Polly: You mean that you’ve felt all this time, that writing and being creative with words is dangerous. That fiction was too close to being crazy? Did that affect your writing?


Carolyn: I think so. The jumping-off point for my fairy tale, Dreamweaver, is Rapunzel. My MC in the tower has hair that’s not only long but magical, too; when she uses it in the tapestry, her “Granny” commands her to make, those scenes come true. Granny tells her she’s lucky she’s safe in the tower, because her powers are evil; if she were out in the world the Church officials would put her in prison. Magic vs. evil, creativity vs. insanity-- awfully close parallels, don’t you think? I thought What Would Alice Do? was my “hot stove” novel. Turns out I had more stoves! Writing this Rapunzel story, Dreamweaver, scares me because I don’t know what else I might dig up— looking up at your painting, Lifted Valley, on my wall gives me courage to go on. Every time I look at it I see something new. At first an unscalable cliff, then a traversable hill, then blue and yellow roads converging. Hey, maybe those are our roads, Polly! Now I see that the whole journey is beautiful, and that makes me believe that whatever else Dreamweaver turns up, in the end the story will be, too.


Polly: That’s what I see in the painting too. A yellow road, a field of golden grains already harvested. It’s a journey and I didn’t know how much better it could be by just sharing it with someone else. Thank you, Carolyn.

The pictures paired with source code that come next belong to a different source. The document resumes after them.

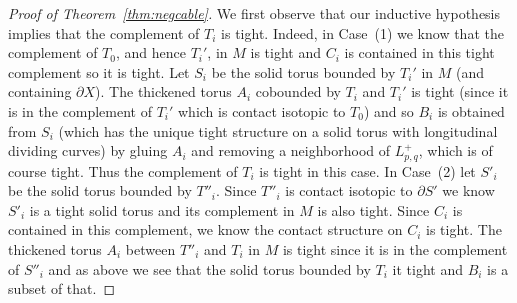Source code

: \documentclass[11pt]{amsart}
\theoremstyle{plain}
\theoremstyle{definition}
\theoremstyle{remark}
\numberwithin{theorem}{section}
\begin{document}
\begin{proof}[Proof of Theorem~\ref{thm:negcable}]
We first observe that our inductive hypothesis implies that the complement of $T_i$ is tight. Indeed, in Case~(1) we know that the complement of $T_0$, and hence $T_i'$, in $M$ is tight and $C_i$ is contained in this tight complement so it is tight. Let $S_i$ be the solid torus bounded by $T_i'$ in $M$ (and containing $\partial X$). The thickened torus $A_i$ cobounded by $T_i$ and $T_i'$ is tight (since it is in the complement of $T_i'$ which is contact isotopic to $T_0$) and so $B_i$ is obtained from $S_i$ (which has the unique tight structure on a solid torus with longitudinal dividing curves) by gluing $A_i$ and removing a neighborhood of $L^+_{p,q}$, which is of course tight. Thus the complement of $T_i$ is tight in this case. In Case~(2) let $S'_i$ be the solid torus bounded by $T''_i$. Since $T''_i$ is contact isotopic to $\partial S'$ we know $S'_i$ is a tight solid torus and its complement in $M$ is also tight. Since $C_i$ is contained in this complement, we know the contact structure on $C_i$ is tight. The thickened torus $A_i$ between $T''_i$ and $T_i$ in $M$ is tight since it is in the complement of $S''_i$ and as above we see that the solid torus bounded by $T_i$ it tight and $B_i$ is a subset of that. 


\end{proof}
\end{document}
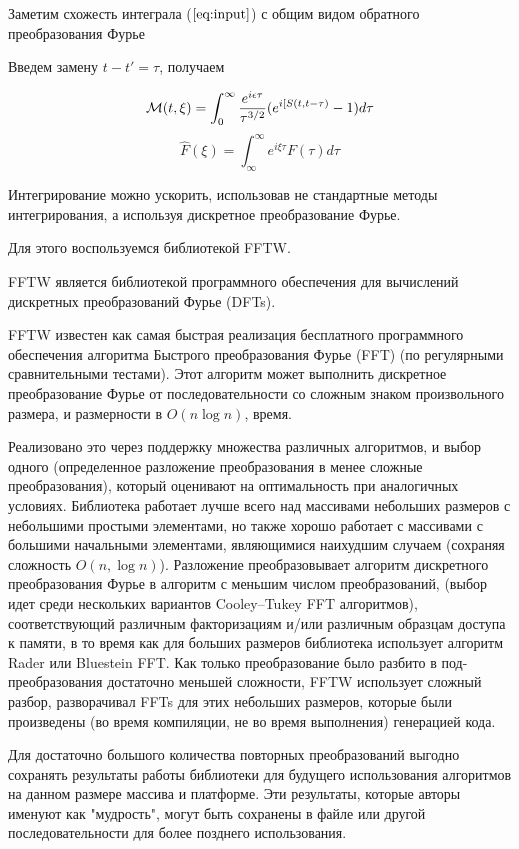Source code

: \documentclass[14pt, a4paper]{article}
\numberwithin{figure}{section}
\numberwithin{equation}{section}
\newcommand{\cM}{\mathcal{M}}
\begin{document}
Заметим схожесть интеграла ($\ref{eq:input}$) с общим видом обратного преобразования Фурье

Введем замену $t - t' = \tau$, получаем

\begin{equation}\label{eq:fourier}
\cM (t, \xi) = \int_{0}^{\infty}\frac{e^{i\epsilon \tau}}{{\tau}^{3/2}}(e^{i [S(t, t-\tau)} - 1) d\tau\\ 
\end{equation}
$$\hat{F}(\xi) = \int_{\infty}^{\infty}e^{i\xi \tau} F(\tau) d\tau $$

Интегрирование можно ускорить, использовав не стандартные методы интегрирования, а используя дискретное преобразование Фурье.

Для этого воспользуемся библиотекой FFTW.

FFTW является библиотекой программного обеспечения для вычислений дискретных преобразований Фурье (DFTs).\cite{fftw:website}

FFTW известен как самая быстрая реализация бесплатного программного обеспечения алгоритма Быстрого преобразования Фурье (FFT) (по регулярными сравнительными тестами). Этот алгоритм может выполнить дискретное преобразование Фурье от последовательности со сложным знаком произвольного размера, и размерности в $O (n \log n)$, время.

Реализовано это через поддержку множества различных алгоритмов, и выбор одного (определенное разложение преобразования в менее сложные преобразования), который оценивают на оптимальность при аналогичных условиях. Библиотека работает лучше всего над массивами небольших размеров с небольшими простыми элементами, но также хорошо работает с массивами с большими начальными элементами, являющимися наихудшим случаем (сохраняя сложность $O (n, \log n)$). Разложение преобразовывает алгоритм дискретного преобразования Фурье в алгоритм с  меньшим числом преобразований, (выбор идет среди нескольких вариантов Cooley–Tukey FFT алгоритмов), соответствующий различным факторизациям и/или различным образцам доступа к памяти, в то время как для больших размеров библиотека использует алгоритм Rader или Bluestein FFT. Как только преобразование было разбито в под-преобразования достаточно меньшей сложности, FFTW использует сложный разбор, разворачивал FFTs для этих небольших размеров, которые были произведены (во время компиляции, не во время выполнения) генерацией кода.

Для достаточно большого количества повторных преобразований выгодно сохранять результаты работы библиотеки для будущего использования алгоритмов на данном размере массива и платформе. Эти результаты, которые авторы именуют как "мудрость", могут быть сохранены в файле или другой последовательности для более позднего использования.
\end{document}
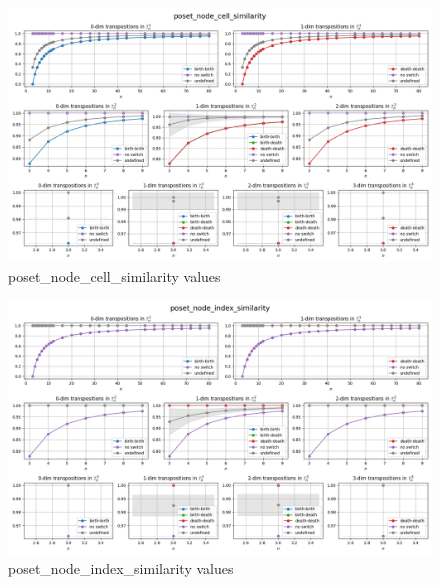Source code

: \documentclass{article}
\begin{document}
\begin{figure}[h!]
    \hspace*{-3cm}
    \centering
    \includegraphics[width=1.5\textwidth]{pics/torus-transpositions/similaritites/score=poset-node-cell-similarity.png}
    \caption{poset\_node\_cell\_similarity values}
    \label{fig:poset-node-cell-similarity}
\end{figure}
\begin{figure}[h!]
    \hspace*{-3cm}
    \centering
    \includegraphics[width=1.5\textwidth]{pics/torus-transpositions/similaritites/score=poset-node-index-similarity.png}
    \caption{poset\_node\_index\_similarity values}
    \label{fig:poset-node-index-similarity}
\end{figure}
\end{document}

Carolyn: Ooh, you’re making the hair stand up on the back of my neck now. A field of golden grains — Polly, that’s one of the first things my MC stitches with her hair. I can’t believe you just said that! And a yellow road — a yellow BRICK road! I knew Dorothy was in there somewhere! So it’s you and me, Alice and Dorothy, skipping down the yellow brick road to break curses and vanquish mad queens and kill witches and who knows what all else. Thank you, Polly!


Polly: Awe. You are so welcome. I should be thanking you. I had no idea that just talking with another writer would be so life changing for both of us!